In one embodiment of the present invention, the text-based service request includes a description of an AI task, a description of an AI model architecture, a description of an input to the AI model, a description of an output of the AI model, an example of a deployment scenario of the AI model, an example of a specific use-case for the AI model, an example of a re-use of the AI model, a list of performance requirements of the AI model, or a list of generative prompts to the AI model.

The above-described embodiments of the invention provide technical benefits and technical effects. For example, embodiments of the invention are able to translate non-standardized, text-based, and/or data-based prompts which often cannot be interpreted by a Foundation Model as a Service (FMaaS) platform. Often times, such service requests are discarded or require additional review by an experienced AI expert to determine which AI model could satisfy the needs of the requesting client. Embodiments of the invention are able to use generative AI through a pre-trained large language model to extract information from the different types of non-standardized data in service requests into model and data descriptions to identify optimal AI models for deployment.

In one embodiment of the present invention, generating the model and data descriptions using the text-based service request further includes providing the text-based service request to a pre-trained large language model as input and generating the model and data descriptions using results received from the pre-trained large language model.

The above-described embodiments of the invention provide technical benefits and technical effects. For example, embodiments of the invention are able to translate non-standardized, text-based, and/or data-based prompts using generative AI through a pre-trained large language model to extract information from the different types of non-standardized data in service requests into detailed model and data descriptions to identify optimal AI models for deployment. By using generative AI, details from the text-based service requests are extracted and used to identify the optimal AI model to deploy on an identified edge device for the client.

In one embodiment of the present invention, generating the AI task capacity profile further includes retrieving a capacity profile of the edge device, identifying performance and resource parameters by comparing the capacity profile of the edge device to an AI model requirements mapping, and generating the AI task capacity profile using the performance and resource parameters.

The above-described embodiments of the invention provide technical benefits and technical effects. For example, embodiments of the invention use a capacity profile of the edge device as well as an AI model requirements mapping to ensure that the edge device is capable of executing the selected AI model.

In one embodiment of the present invention, the AI task capacity profile includes a compatibility list that includes hardware and software mismatches between a potential AI model and edge device or potential bottlenecks in memory, CPU, GPU, or software infrastructure of the edge device.

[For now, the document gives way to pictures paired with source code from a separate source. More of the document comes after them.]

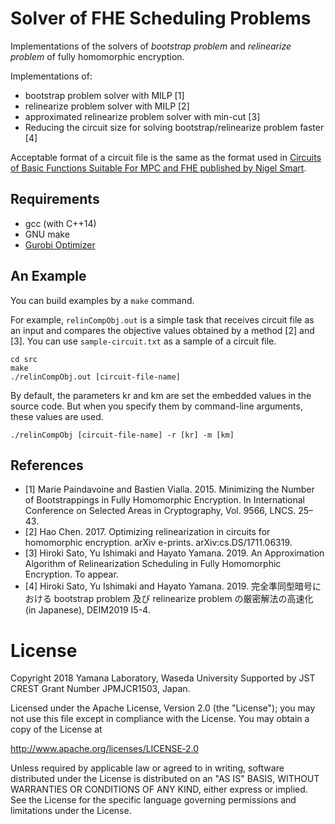 # Solver of FHE Scheduling Problems

Implementations of the solvers of _bootstrap problem_ and _relinearize problem_ of fully homomorphic encryption.

Implementations of:
* bootstrap problem solver with MILP [1]
* relinearize problem solver with MILP [2]
* approximated relinearize problem solver with min-cut [3]
* Reducing the circuit size for solving bootstrap/relinearize problem faster [4]

Acceptable format of a circuit file is the same as the format used in [Circuits of Basic Functions Suitable For MPC and FHE published by Nigel Smart](https://homes.esat.kuleuven.be/~nsmart/MPC/).

## Requirements

* gcc (with C++14)
* GNU make
* [Gurobi Optimizer](http://www.gurobi.com/)

## An Example

You can build examples by a `make` command.

For example, `relinCompObj.out` is a simple task that receives circuit file as an input and compares the objective values obtained by a method [2] and [3].
You can use `sample-circuit.txt` as a sample of a circuit file.

```
cd src
make
./relinCompObj.out [circuit-file-name]
```

By default, the parameters kr and km are set the embedded values in the source code.
But when you specify them by command-line arguments, these values are used.

```
./relinCompObj [circuit-file-name] -r [kr] -m [km]
```

## References

- [1] Marie Paindavoine and Bastien Vialla. 2015. Minimizing the Number of Bootstrappings in Fully Homomorphic Encryption. In International Conference on Selected Areas in Cryptography, Vol. 9566, LNCS. 25–43.
- [2] Hao Chen. 2017. Optimizing relinearization in circuits for homomorphic encryption. arXiv e-prints. arXiv:cs.DS/1711.06319.
- [3] Hiroki Sato, Yu Ishimaki and Hayato Yamana. 2019. An Approximation Algorithm of Relinearization Scheduling in Fully Homomorphic Encryption. To appear.
- [4] Hiroki Sato, Yu Ishimaki and Hayato Yamana. 2019. 完全準同型暗号における bootstrap problem 及び relinearize problem の厳密解法の高速化 (in Japanese), DEIM2019 I5-4.

# License
Copyright 2018 Yamana Laboratory, Waseda University
Supported by JST CREST Grant Number JPMJCR1503, Japan.

Licensed under the Apache License, Version 2.0 (the "License");
you may not use this file except in compliance with the License.
You may obtain a copy of the License at

http://www.apache.org/licenses/LICENSE‐2.0

Unless required by applicable law or agreed to in writing, software
distributed under the License is distributed on an "AS IS" BASIS,
WITHOUT WARRANTIES OR CONDITIONS OF ANY KIND, either express or implied.
See the License for the specific language governing permissions and
limitations under the License.
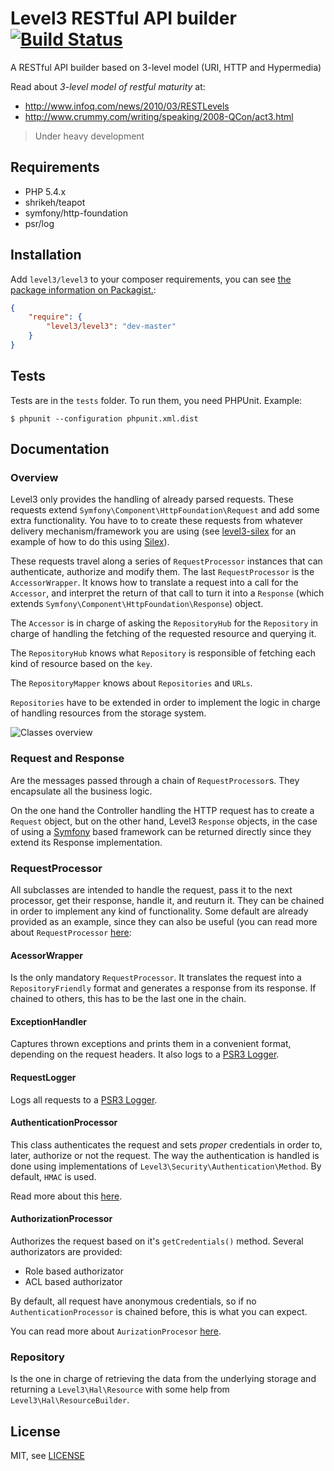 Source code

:Level3 RESTful API builder [![Build Status](https://travis-ci.org/level3php/level3.png?branch=master)](https://travis-ci.org/level3php/level3)
==============================

A RESTful API builder based on 3-level model (URI, HTTP and Hypermedia) 

Read about *3-level model of restful maturity* at:
* http://www.infoq.com/news/2010/03/RESTLevels
* http://www.crummy.com/writing/speaking/2008-QCon/act3.html

> Under heavy development

Requirements
------------

* PHP 5.4.x
* shrikeh/teapot
* symfony/http-foundation
* psr/log

Installation
------------

Add `level3/level3` to your composer requirements, you can see [the package information on Packagist.](https://packagist.org/packages/level3/level3):

```JSON
{
    "require": {
        "level3/level3": "dev-master"
    }
}
```

Tests
-----

Tests are in the `tests` folder.
To run them, you need PHPUnit.
Example:

    $ phpunit --configuration phpunit.xml.dist
    
Documentation
-------------
### Overview
Level3 only provides the handling of already parsed requests. These requests extend `Symfony\Component\HttpFoundation\Request` and add some extra functionality. You have to to create these requests from whatever delivery mechanism/framework you are using (see [level3-silex](https://github.com/level3php/level3-silex) for an example of how to do this using [Silex](http://silex.sensiolabs.org/)).

These requests travel along a series of `RequestProcessor` instances that can authenticate, authorize and modify them. The last `RequestProcessor` is the `AccessorWrapper`. It knows how to translate a request into a call for the `Accessor`, and interpret the return of that call to turn it into a `Response` (which extends `Symfony\Component\HttpFoundation\Response`) object.

The `Accessor` is in charge of asking the `RepositoryHub` for the `Repository` in charge of handling the fetching of the requested resource and querying it.

The `RepositoryHub` knows what `Repository` is responsible of fetching each kind of resource based on the `key`.

The `RepositoryMapper` knows about `Repositories` and `URLs`.

`Repositories` have to be extended in order to implement the logic in charge of handling resources from the storage system.

![Classes overview](https://raw.github.com/level3php/level3/master/doc/overview.png)

### Request and Response
Are the messages passed through a chain of `RequestProcessor`s. They encapsulate all the business logic.

On the one hand the Controller handling the HTTP request has to create a `Request` object, but on the other hand, Level3 `Response` objects, in the case of using a [Symfony](http://symfony.com/) based framework can be returned directly since they extend its Response implementation.

### RequestProcessor
All subclasses are intended to handle the request, pass it to the next processor, get their response, handle it, and reuturn it. They can be chained in order to implement any kind of functionality. Some default are already provided as an example, since they can also be useful (you can read more about `RequestProcessor` [here](https://raw.github.com/level3php/level3/master/doc/RequestProcessor.md):

#### AcessorWrapper
Is the only mandatory `RequestProcessor`. It translates the request into a `RepositoryFriendly` format and generates a response from its response. If chained to others, this has to be the last one in the chain.

#### ExceptionHandler
Captures thrown exceptions and prints them in a convenient format, depending on the request headers. It also logs to a [PSR3 Logger](https://github.com/php-fig/fig-standards/blob/master/accepted/PSR-3-logger-interface.md).

#### RequestLogger
Logs all requests to a [PSR3 Logger](https://github.com/php-fig/fig-standards/blob/master/accepted/PSR-3-logger-interface.md).

#### AuthenticationProcessor
This class authenticates the request and sets *proper* credentials in order to, later, authorize or not the request. The way the authentication is handled is done using implementations of `Level3\Security\Authentication\Method`. By default, `HMAC` is used.

Read more about this [here](https://raw.github.com/level3php/level3/master/doc/AuthenticationProcessor.md).

#### AuthorizationProcessor
Authorizes the request based on it's `getCredentials()` method. Several authorizators are provided:
* Role based authorizator
* ACL based authorizator

By default, all request have anonymous credentials, so if no `AuthenticationProcessor` is chained before, this is what you can expect.

You can read more about `AurizationProcesor` [here](https://raw.github.com/level3php/level3/master/doc/AuthorizationProcessor.md).

### Repository
Is the one in charge of retrieving the data from the underlying storage and returning a `Level3\Hal\Resource` with some help from `Level3\Hal\ResourceBuilder`.


License
-------

MIT, see [LICENSE](LICENSE)
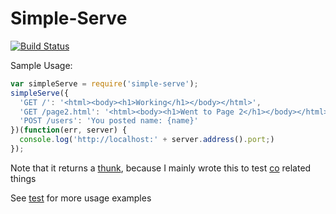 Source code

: Simple-Serve
===

[![Build Status](https://travis-ci.org/kolodny/simple-serve.svg?branch=master)](https://travis-ci.org/kolodny/simple-serve)

Sample Usage:

```js
var simpleServe = require('simple-serve');
simpleServe({
  'GET /': '<html><body><h1>Working</h1></body></html>',
  'GET /page2.html': '<html><body><h1>Went to Page 2</h1></body></html>',
  'POST /users': 'You posted name: {name}'
})(function(err, server) {
  console.log('http://localhost:' + server.address().port;)
});
```

Note that it returns a [thunk](https://github.com/tj/node-thunkify), because I mainly wrote this to test [co](https://github.com/visionmedia/co) related things

See [test](test) for more usage examples
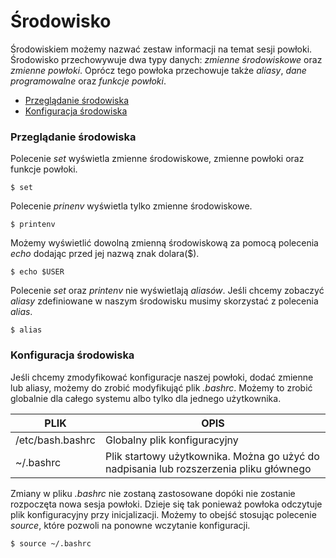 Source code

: # Środowisko

Środowiskiem możemy nazwać zestaw informacji na temat sesji powłoki. Środowisko przechowywuje dwa typy danych: _zmienne środowiskowe_ oraz _zmienne powłoki_. Oprócz tego powłoka przechowuje także _aliasy_, _dane programowalne_ oraz _funkcje powłoki_.

- [Przeglądanie środowiska](#one)
- [Konfiguracja środowiska](#two)

### <a name="one">Przeglądanie środowiska</a>
Polecenie _set_ wyświetla zmienne środowiskowe, zmienne powłoki oraz funkcje powłoki.
```
$ set
```

Polecenie _prinenv_ wyświetla tylko zmienne środowiskowe.
```
$ printenv
```

Możemy wyświetlić dowolną zmienną środowiskową za pomocą polecenia _echo_ dodając przed jej nazwą znak dolara($).
```
$ echo $USER
```

Polecenie _set_ oraz _printenv_ nie wyświetlają _aliasów_. Jeśli chcemy zobaczyć _aliasy_ zdefiniowane w naszym środowisku musimy skorzystać z polecenia _alias_.
```
$ alias
```

### <a name="two">Konfiguracja środowiska</a>

Jeśli chcemy zmodyfikować konfiguracje naszej powłoki, dodać zmienne lub aliasy, możemy do zrobić modyfikująć plik _.bashrc_. Możemy to zrobić globalnie dla całego systemu albo tylko dla jednego użytkownika.

| PLIK             | OPIS                                                                                   |
|------------------|----------------------------------------------------------------------------------------|
| /etc/bash.bashrc | Globalny plik konfiguracyjny                                                           |
| ~/.bashrc        | Plik startowy użytkownika. Można go użyć do nadpisania lub rozszerzenia pliku głównego |

Zmiany w pliku _.bashrc_ nie zostaną zastosowane dopóki nie zostanie rozpoczęta nowa sesja powłoki. Dzieje się tak ponieważ powłoka odczytuje plik konfiguracyjny przy inicjalizacji. Możemy to obejść stosując polecenie _source_, które pozwoli na ponowne wczytanie konfiguracji.

```
$ source ~/.bashrc
```
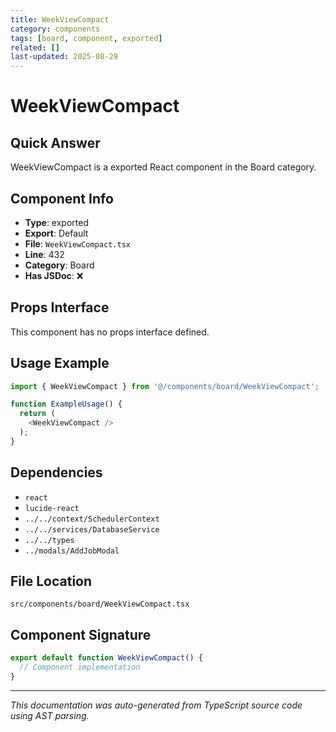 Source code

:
 ```yaml
---
title: WeekViewCompact
category: components
tags: [board, component, exported]
related: []
last-updated: 2025-08-29
---
```


# WeekViewCompact

## Quick Answer
WeekViewCompact is a exported React component in the Board category.

## Component Info

- **Type**: exported
- **Export**: Default
- **File**: `WeekViewCompact.tsx`
- **Line**: 432
- **Category**: Board
- **Has JSDoc**: ❌

## Props Interface

This component has no props interface defined.

## Usage Example

```typescript
import { WeekViewCompact } from '@/components/board/WeekViewCompact';

function ExampleUsage() {
  return (
    <WeekViewCompact />
  );
}
```

## Dependencies


- `react`
- `lucide-react`
- `../../context/SchedulerContext`
- `../../services/DatabaseService`
- `../../types`
- `../modals/AddJobModal`


## File Location

`src/components/board/WeekViewCompact.tsx`

## Component Signature

```typescript
export default function WeekViewCompact() { 
  // Component implementation
}
```

---

*This documentation was auto-generated from TypeScript source code using AST parsing.* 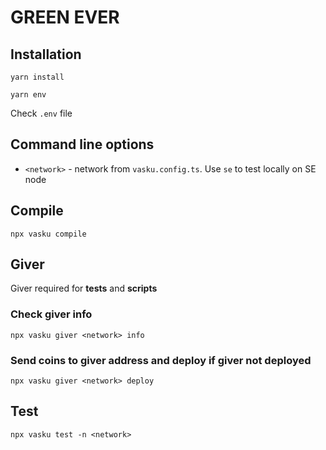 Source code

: # GREEN EVER

## Installation

```shell
yarn install
```
```shell
yarn env
```

Check `.env` file

## Command line options

* `<network>` - network from `vasku.config.ts`. Use `se` to test locally on SE node

## Compile

```shell
npx vasku compile
```

## Giver

Giver required for **tests** and **scripts**

### Check giver info

```shell
npx vasku giver <network> info
```

### Send coins to giver address and deploy if giver not deployed

```shell
npx vasku giver <network> deploy
```

## Test

```shell
npx vasku test -n <network>
```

The above-described embodiments of the invention provide technical benefits and technical effects. For example, embodiments of the invention, the AI task capacity profile can include a compatibility list that is compiled by comparing the model and data descriptions generated from the service request and the capacity profile of the edge device of the client to identify potential AI models and corresponding hardware and software mismatches and possible performance issues that may arise. The compatibility list can be used to determine which AI models are the most likely to produce optimal performance results.

In one embodiment of the present invention, selecting the resource-optimal AI model for deployment on the edge device based on the AI task capacity profile further includes identifying an AI model family using the model and data descriptions and the AI task capacity profile and selecting a model variant of the AI model family based on the AI task capacity profile and resources of the edge device. In some embodiments, the model variant is a compressed, pruned, or quantized AI model to correspond to resources of the edge device.

The above-described embodiments of the invention provide technical benefits and technical effects. For example, embodiments of the invention are directed to identify AI models that are likely to meet the needs of the client based on their request and the capabilities and resources available on the edge device. In some embodiments, AI model families are identified that would satisfy client requirements. However, edge device capacity and resources may be unable to execute the AI model. By identifying the AI model family and the capacity and resources of the edge device, the invention can determine whether a model variant of the family, such as a compressed, pruned, and/or quantized AI model, could satisfy the client requirements when deployed on the edge device without sacrificing performance.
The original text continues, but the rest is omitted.